Barradell L B, Brogden R N
Adis International Limited, Auckland, New Zealand.
Drugs Aging. 1996 Apr;8(4):299-322. doi: 10.2165/00002512-199608040-00005.
Naftidrofuryl has been used for the treatment of intermittent claudication, a symptom of mild to moderate peripheral occlusive arterial disease (POAD), for at least 2 decades. As a serotonin 5-HT2 receptor antagonist, naftidrofuryl has vasoactive properties in addition to its favourable effects on oxidative metabolism, peripheral transcutaneous oxygen pressure and the rheological properties of platelets and erythrocytes. The drug may also reduce hypercholesterolaemia-induced intimal proliferation. Clinical trials which conform best with European guidelines have shown that 3 and 6 months' oral therapy with naftidrofuryl 600 or 633 mg/day (in 3 or 2 divided doses) increased pain-free walking distance to a greater extent than placebo administration in patients with POAD. Surgical revascularisation was required less often during 6 months of therapy with naftidrofuryl than in placebo recipients, confirming the superiority of naftidrofuryl treatment compared with placebo. Available data provide some evidence of efficacy of the drug in the treatment of ischaemic rest pain and vascular ulceration. However, further trials are required before the usefulness of oral naftidrofuryl in severe POAD can be fully established. When given orally, naftidrofuryl is well tolerated. Mild gastrointestinal effects are the most common adverse events, requiring withdrawal of therapy in approximately 1.2% of patients compared with 0.95% of placebo-treated patients. In summary, oral naftidrofuryl improves the symptoms of intermittent claudication in patients with POAD with minimal risk of adverse effects. Therefore, in patients with Fontaine's classification stage II POAD for whom lifestyle modifications and management of concomitant disease have provided insufficient benefit, naftidrofuryl is potentially useful.

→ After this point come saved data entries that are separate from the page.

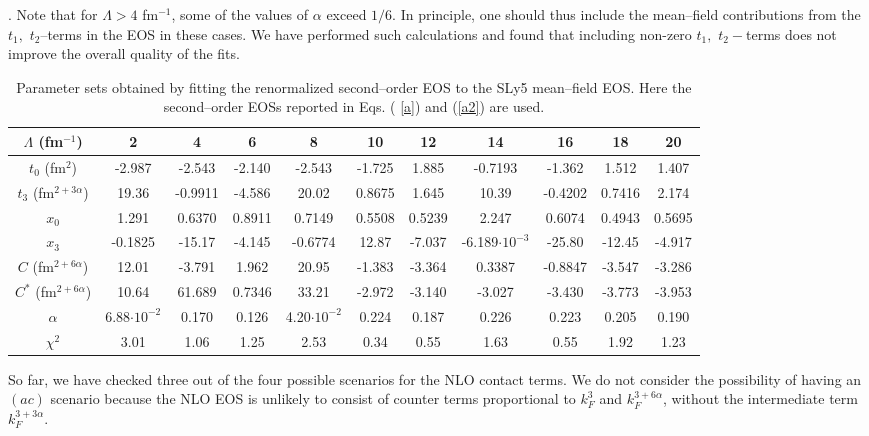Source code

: \documentclass[aps,11pt,prc,preprint,superscriptaddress,nofootinbib]{revtex4}
\begin{document}
. Note that for $\Lambda > 4$ fm$^{-1}$, some of the values
of $\alpha$ exceed $1/6$. In principle, one should thus include the mean--field
contributions from the $t_{1},$ $t_{2}$--terms in the EOS in these cases. We
have performed such calculations and found that including non-zero $t_{1},$ $%
t_{2}-$terms does not improve the overall quality of the fits.
\begin{table}[tbp]
\begin{tabular}{|c|c|c|c|c|c|c|c|c|c|c|}
\hline
$\Lambda $ (fm$^{-1}$) & 2 & 4 & 6 & 8 & 10 & 12 & 14 & 16 & 18 & 20 \\ \hline
$t_{0}$ (fm$^{2}$) & -2.987 & -2.543 & -2.140 & -2.543 & -1.725 & 1.885 & -0.7193 & -1.362 & 1.512 & 1.407\\ 
\hline
$t_{3}$ (fm$^{2+3\alpha }$) & 19.36 & -0.9911 & -4.586 & 
20.02 & 0.8675 & 1.645 & 10.39 & -0.4202 & 0.7416 & 2.174\\ \hline
$x_{0}$ & 1.291 & 0.6370 & 0.8911 & 0.7149 & 0.5508 & 0.5239 & 2.247 & 0.6074 & 0.4943 & 0.5695 \\ \hline
$x_{3}$ & -0.1825 & -15.17 & -4.145 & -0.6774 & 12.87 & -7.037 & -6.189$\cdot 10^{-3}$ & -25.80 & -12.45 & -4.917\\ 
\hline
$C$ (fm$^{2+6\alpha }$) & 12.01 & -3.791 & 1.962 & 20.95 & -1.383 & -3.364 & 0.3387 & -0.8847 & -3.547 & -3.286
\\ \hline
$C^{\ast }$ (fm$^{2+6\alpha }$) & 10.64 & 61.689 & 0.7346 & 33.21 & -2.972 & 
-3.140 & -3.027 & -3.430 & -3.773 & -3.953\\ \hline
$\alpha $ & 6.88$\cdot 10^{-2}$ & 0.170 & 0.126 & 4.20$\cdot 10^{-2}$ & 
0.224 & 0.187 & 0.226 & 0.223 & 0.205 & 0.190\\ \hline
$\chi ^{2}$ & 3.01 & 1.06 & 1.25 & 2.53 & 0.34 & 0.55 & 1.63 & 0.55 & 1.92 & 1.23 \\ \hline
\end{tabular}%
\caption{Parameter sets obtained by fitting the renormalized second--order
EOS to the SLy5 mean--field EOS. Here the second--order EOSs reported in Eqs. (%
\protect\ref{a}) and (\protect\ref{a2}) are used.}
\label{tnloc}
\end{table}


So far, we have checked three out of the four possible scenarios for the NLO contact terms. We do not consider the possibility of having an $(ac)$ scenario because the NLO EOS is unlikely to consist of counter terms proportional to $k_F^3$ and $k_F^{3+6\alpha}$, without the intermediate term $k_F^{3+3\alpha}$.  
\end{document}
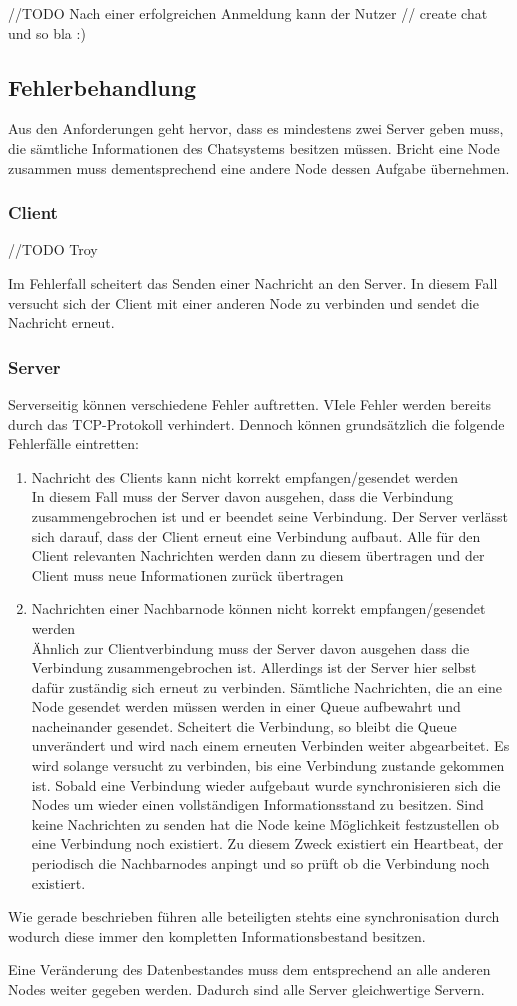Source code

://TODO Nach einer erfolgreichen Anmeldung kann der Nutzer
// create chat und so bla :)


\subsection{Fehlerbehandlung}
Aus den Anforderungen geht hervor, dass es mindestens zwei Server geben muss, die sämtliche Informationen des Chatsystems besitzen müssen. Bricht eine Node zusammen muss dementsprechend eine andere Node dessen Aufgabe übernehmen.
\subsubsection{Client}
//TODO Troy

Im Fehlerfall scheitert das Senden einer Nachricht an den Server. In diesem Fall versucht sich der Client mit einer anderen Node zu verbinden und sendet die Nachricht erneut.

\subsubsection{Server}
Serverseitig können verschiedene Fehler auftretten. VIele Fehler werden bereits durch das TCP-Protokoll verhindert. Dennoch können grundsätzlich die folgende Fehlerfälle eintretten:
\begin{enumerate}
    \item Nachricht des Clients kann nicht korrekt empfangen/gesendet werden\\
        In diesem Fall muss der Server davon ausgehen, dass die Verbindung zusammengebrochen ist und er beendet seine Verbindung. Der Server verlässt sich darauf, dass der Client erneut eine Verbindung aufbaut. Alle für den Client relevanten Nachrichten werden dann zu diesem übertragen und der Client muss neue Informationen zurück übertragen
    \item Nachrichten einer Nachbarnode können nicht korrekt empfangen/gesendet werden\\
        Ähnlich zur Clientverbindung muss der Server davon ausgehen dass die Verbindung zusammengebrochen ist. Allerdings ist der Server hier selbst dafür zuständig sich erneut zu verbinden. Sämtliche Nachrichten, die an eine Node gesendet werden müssen werden in einer Queue aufbewahrt und nacheinander gesendet. Scheitert die Verbindung, so bleibt die Queue unverändert und wird nach einem erneuten Verbinden weiter abgearbeitet. Es wird solange versucht zu verbinden, bis eine Verbindung zustande gekommen ist. Sobald eine Verbindung wieder aufgebaut wurde synchronisieren sich die Nodes um wieder einen vollständigen Informationsstand zu besitzen.
        Sind keine Nachrichten zu senden hat die Node keine Möglichkeit festzustellen ob eine Verbindung noch existiert. Zu diesem Zweck existiert ein Heartbeat, der periodisch die Nachbarnodes anpingt und so prüft ob die Verbindung noch existiert.
\end{enumerate}
Wie gerade beschrieben führen alle beteiligten stehts eine synchronisation durch wodurch diese immer den kompletten Informationsbestand besitzen.

Eine Veränderung des Datenbestandes muss dem entsprechend an alle anderen Nodes weiter gegeben werden. Dadurch sind alle Server gleichwertige Servern.




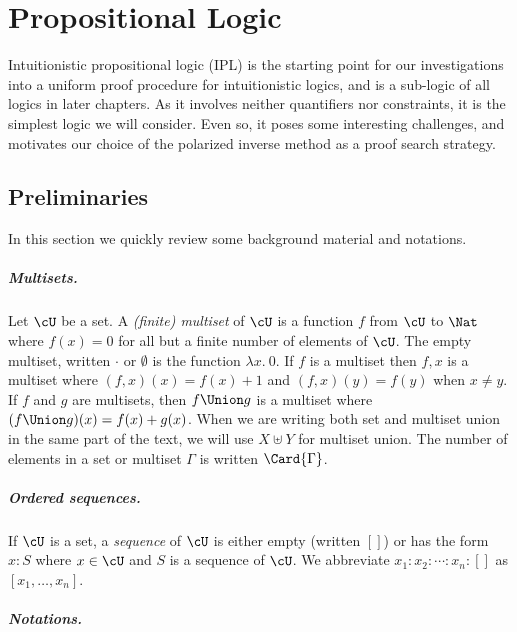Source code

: \chapter{Propositional Logic}
\label{chapter-prop}

Intuitionistic propositional logic (IPL) is the starting point for our
investigations into a uniform proof procedure for intuitionistic logics, and is
a sub-logic of all logics in later chapters.  As it involves neither quantifiers
nor constraints, it is the simplest logic we will consider.
Even so, it poses some interesting challenges, and motivates our choice of the
polarized inverse method as a proof search strategy.

\section{Preliminaries}

In this section we quickly review some background material and notations.

\paragraph{Multisets.}

Let $\cU$ be a set. A \emph{(finite) multiset} of $\cU$
is a function $f$ from
$\cU$ to $\Nat$ where $f(x)=0$ for all but a finite number of elements of
$\cU$.  The empty multiset, written $\cdot$ or $\emptyset$ is the
function $\lambda x.\ 0$. If $f$ is a multiset then $f, x$ is a multiset
where $(f, x) (x) = f(x)+1$ and $(f, x) (y)=f (y)$ when $x\neq y$.
If $f$ and $g$ are multisets, then $f\Union g$ is a multiset where
$(f\Union g) (x) = f(x)+g(x)$.  When we are writing both set and multiset union
in the same part of the text, we will use $X \uplus Y$ for multiset union.
The number of elements in a set or multiset $\Gamma$ is written $\Card{\Gamma}$.

\paragraph{Ordered sequences.}

If $\cU$ is a set, a \emph{sequence} of $\cU$ is either empty (written $[]$)
or has the form $x:S$ where $x\in \cU$ and $S$ is a sequence of $\cU$.
We abbreviate $x_1 : x_2 : \cdots : x_n : []$ as $[x_1,\ldots,x_n]$.

\paragraph{Notations.}

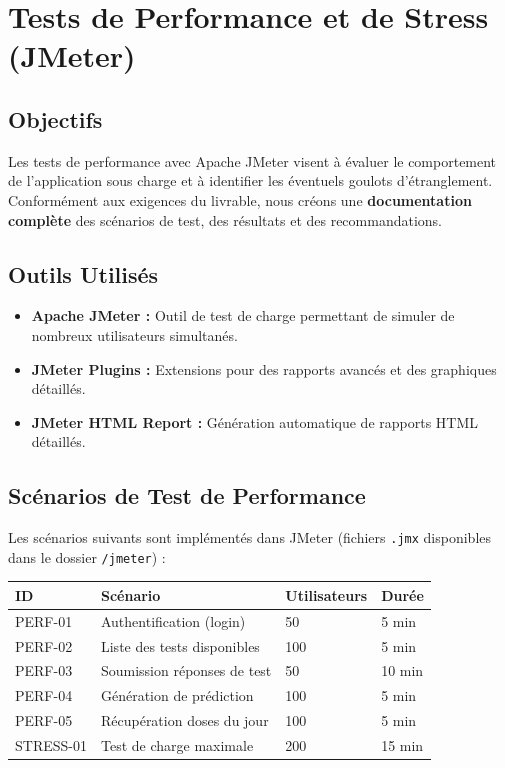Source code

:\documentclass[12pt,a4paper]{report}
\begin{document}
\section{Tests de Performance et de Stress (JMeter)}

\subsection{Objectifs}

Les tests de performance avec Apache JMeter visent à évaluer le comportement de l'application sous charge et à identifier les éventuels goulots d'étranglement. Conformément aux exigences du livrable, nous créons une \textbf{documentation complète} des scénarios de test, des résultats et des recommandations.

\subsection{Outils Utilisés}

\begin{itemize}
    \item \textbf{Apache JMeter :} Outil de test de charge permettant de simuler de nombreux utilisateurs simultanés.
    
    \item \textbf{JMeter Plugins :} Extensions pour des rapports avancés et des graphiques détaillés.
    
    \item \textbf{JMeter HTML Report :} Génération automatique de rapports HTML détaillés.
\end{itemize}

\subsection{Scénarios de Test de Performance}

Les scénarios suivants sont implémentés dans JMeter (fichiers \texttt{.jmx} disponibles dans le dossier \texttt{/jmeter}) :

\begin{center}
\begin{tabular}{|l|l|l|l|}
    \hline
    \textbf{ID} & \textbf{Scénario} & \textbf{Utilisateurs} & \textbf{Durée} \\
    \hline
    PERF-01 & Authentification (login) & 50 & 5 min \\
    \hline
    PERF-02 & Liste des tests disponibles & 100 & 5 min \\
    \hline
    PERF-03 & Soumission réponses de test & 50 & 10 min \\
    \hline
    PERF-04 & Génération de prédiction & 100 & 5 min \\
    \hline
    PERF-05 & Récupération doses du jour & 100 & 5 min \\
    \hline
    STRESS-01 & Test de charge maximale & 200 & 15 min \\
    \hline
\end{tabular}
\end{center}
\end{document}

萘呋胺酯用于治疗间歇性跛行(轻至中度外周动脉闭塞性疾病的一种症状)至少已有20年。作为一种5-羟色胺5-HT2受体拮抗剂,萘呋胺酯除了对氧化代谢、外周经皮氧分压以及血小板和红细胞的流变学特性有有益作用外,还具有血管活性。该药物还可能减少高胆固醇血症引起的内膜增生。最符合欧洲指南的临床试验表明,对于外周动脉闭塞性疾病患者,每日口服600或633毫克萘呋胺酯(分3次或2次服用)进行3个月和6个月的治疗,与给予安慰剂相比,无痛步行距离增加的幅度更大。在接受萘呋胺酯治疗的6个月期间,需要进行手术血运重建的情况比接受安慰剂治疗的患者少,这证实了萘呋胺酯治疗优于安慰剂。现有数据为该药物治疗缺血性静息痛和血管溃疡的疗效提供了一些证据。然而,在充分确定口服萘呋胺酯对严重外周动脉闭塞性疾病的有效性之前,还需要进一步的试验。口服萘呋胺酯时耐受性良好。轻度胃肠道反应是最常见的不良事件,约1.2%的患者需要停药,而接受安慰剂治疗的患者这一比例为0.95%。总之,口服萘呋胺酯可改善外周动脉闭塞性疾病患者的间歇性跛行症状,且不良反应风险极小。因此,对于Fontaine分级II期外周动脉闭塞性疾病患者,若生活方式改变和伴发疾病的管理未能提供足够益处,萘呋胺酯可能会有帮助。